To ja się pochwalę wagą moich bąbelków Lenka 790g a Oskarek 788g, wg moich obliczeń dzis wypada dokładnie 25 tydzień, suwaczek coś sciemnia o jeden w tył! na usg byłam wczoraj, wiec waga bardzo aktualna.
Co do ustąpienia miejsca np. w autobusie to sama pewnie bym sie upomniała zeby mi ktos miejsce ustapił!a co!to ktoś bedzie mial obciach że cięzarna go prosi a nie ja!niech sie uczą ludzie kultury, ale myslę ze bardziej młodzi sa w stanie ustapic miejsca niz starsi, np. paniusia po 60 czy 70-tce na szpileczkach a stratowałaby Cie za miejsce siedzace!

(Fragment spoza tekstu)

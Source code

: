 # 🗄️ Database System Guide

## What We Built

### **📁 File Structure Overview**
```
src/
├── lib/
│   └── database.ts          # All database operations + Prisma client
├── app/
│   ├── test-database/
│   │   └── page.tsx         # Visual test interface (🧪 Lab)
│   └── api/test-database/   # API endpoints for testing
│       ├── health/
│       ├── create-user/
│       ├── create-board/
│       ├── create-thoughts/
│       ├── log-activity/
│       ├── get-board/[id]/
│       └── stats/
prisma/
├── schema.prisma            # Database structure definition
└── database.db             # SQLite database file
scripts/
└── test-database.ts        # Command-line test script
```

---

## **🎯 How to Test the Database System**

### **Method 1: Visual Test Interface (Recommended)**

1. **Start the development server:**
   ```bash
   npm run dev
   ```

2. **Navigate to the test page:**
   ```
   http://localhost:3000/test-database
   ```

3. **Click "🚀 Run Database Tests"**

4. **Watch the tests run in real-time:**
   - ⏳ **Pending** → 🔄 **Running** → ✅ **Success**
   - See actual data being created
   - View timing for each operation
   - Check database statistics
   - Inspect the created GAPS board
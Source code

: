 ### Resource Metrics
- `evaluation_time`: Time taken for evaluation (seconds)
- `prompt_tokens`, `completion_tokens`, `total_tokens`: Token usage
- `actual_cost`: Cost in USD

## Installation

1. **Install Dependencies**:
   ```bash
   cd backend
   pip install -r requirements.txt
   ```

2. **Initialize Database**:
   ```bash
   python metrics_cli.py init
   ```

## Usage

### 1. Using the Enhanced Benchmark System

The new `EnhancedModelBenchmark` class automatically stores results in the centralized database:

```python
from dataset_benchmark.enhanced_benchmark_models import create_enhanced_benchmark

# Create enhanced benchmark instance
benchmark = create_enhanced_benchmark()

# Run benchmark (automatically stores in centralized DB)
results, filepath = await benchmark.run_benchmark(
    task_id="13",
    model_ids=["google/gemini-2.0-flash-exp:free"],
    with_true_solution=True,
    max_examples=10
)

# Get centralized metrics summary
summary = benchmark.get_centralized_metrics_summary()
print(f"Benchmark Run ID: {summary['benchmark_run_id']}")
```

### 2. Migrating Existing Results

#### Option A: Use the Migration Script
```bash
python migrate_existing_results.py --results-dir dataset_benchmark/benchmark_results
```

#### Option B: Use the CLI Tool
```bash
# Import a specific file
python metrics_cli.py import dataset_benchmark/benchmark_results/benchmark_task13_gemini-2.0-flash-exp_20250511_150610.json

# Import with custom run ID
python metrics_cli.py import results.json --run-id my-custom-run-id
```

A co do nastrojów to powiem wam, że u mnie b.kiepsko, do tej pory jakos sie trzymałam ale po dzisiejszym smsie od taty bliźniaków mam dość, przeryczałam pół dnia przez tego d..., chce sobie układać zycie tyle że nie ze mną i bąblami, oczywiscie bedzie pamiętał o dzieciach i da im swoje nazwisko(ble ble ble) ale gdyby kogos poznał to nie chce zebym mu to miała za zle!
jak tu mozna sie nie denerwowac i nie płakac skoro palant pisze mi coś takiego w 6 mies.ciaży?!
mam ochote napisac mu jedno słowo takie na s...żeby wiedział co ma zrobić ale nie dam mu tej satysfakcji!jest ojcem i tego juz nie zmieni, to fakt że nie rozmawialiśmy o wspólnym zyciu, zwiazku ale żeby tak od razu szukał sobie kogos innego, no nie rozumiem tego gatunku!
Sorki, że zawracam głowę swoimi sprawami ale nie mam komu sie wyzalić!